--- START ---
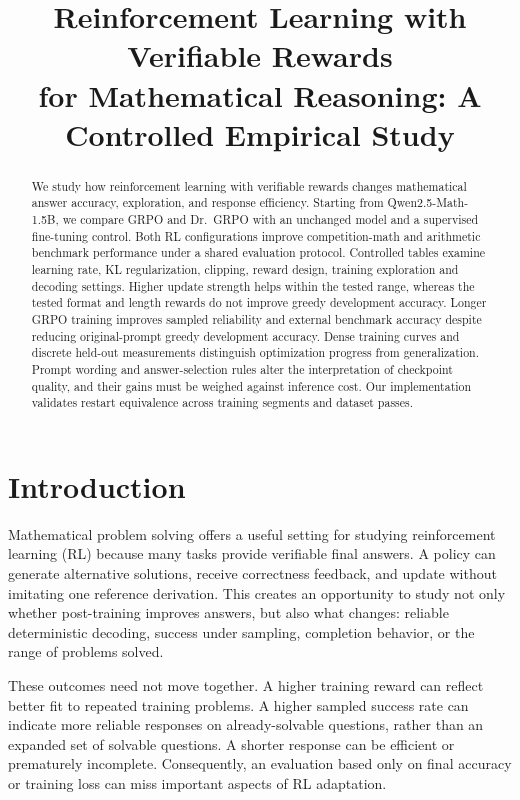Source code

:\documentclass[conference]{IEEEtran}
\title{Reinforcement Learning with Verifiable Rewards\\for Mathematical Reasoning: A Controlled Empirical Study}
\author{
\IEEEauthorblockN{Tuan Minh Pham, Tri Vo, Yahor Lechanka}
\IEEEauthorblockA{Purdue University\\CS 557 -- Final Project Report Draft}
}
\begin{document}
\maketitle

\begin{abstract}
We study how reinforcement learning with verifiable rewards changes mathematical answer accuracy, exploration, and response efficiency. Starting from Qwen2.5-Math-1.5B, we compare GRPO and Dr.~GRPO with an unchanged model and a supervised fine-tuning control. Both RL configurations improve competition-math and arithmetic benchmark performance under a shared evaluation protocol. Controlled tables examine learning rate, KL regularization, clipping, reward design, training exploration and decoding settings. Higher update strength helps within the tested range, whereas the tested format and length rewards do not improve greedy development accuracy. Longer GRPO training improves sampled reliability and external benchmark accuracy despite reducing original-prompt greedy development accuracy. Dense training curves and discrete held-out measurements distinguish optimization progress from generalization. Prompt wording and answer-selection rules alter the interpretation of checkpoint quality, and their gains must be weighed against inference cost. Our implementation validates restart equivalence across training segments and dataset passes.
\end{abstract}

\section{Introduction}
Mathematical problem solving offers a useful setting for studying reinforcement learning (RL) because many tasks provide verifiable final answers. A policy can generate alternative solutions, receive correctness feedback, and update without imitating one reference derivation. This creates an opportunity to study not only whether post-training improves answers, but also what changes: reliable deterministic decoding, success under sampling, completion behavior, or the range of problems solved.

These outcomes need not move together. A higher training reward can reflect better fit to repeated training problems. A higher sampled success rate can indicate more reliable responses on already-solvable questions, rather than an expanded set of solvable questions. A shorter response can be efficient or prematurely incomplete. Consequently, an evaluation based only on final accuracy or training loss can miss important aspects of RL adaptation.
\end{document}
--- END ---
Problem to work on>
For the string "only", go line by line through the material and copy every line that has it.

Task output>
Mathematical problem solving offers a useful setting for studying reinforcement learning (RL) because many tasks provide verifiable final answers. A policy can generate alternative solutions, receive correctness feedback, and update without imitating one reference derivation. This creates an opportunity to study not only whether post-training improves answers, but also what changes: reliable deterministic decoding, success under sampling, completion behavior, or the range of problems solved.
These outcomes need not move together. A higher training reward can reflect better fit to repeated training problems. A higher sampled success rate can indicate more reliable responses on already-solvable questions, rather than an expanded set of solvable questions. A shorter response can be efficient or prematurely incomplete. Consequently, an evaluation based only on final accuracy or training loss can miss important aspects of RL adaptation.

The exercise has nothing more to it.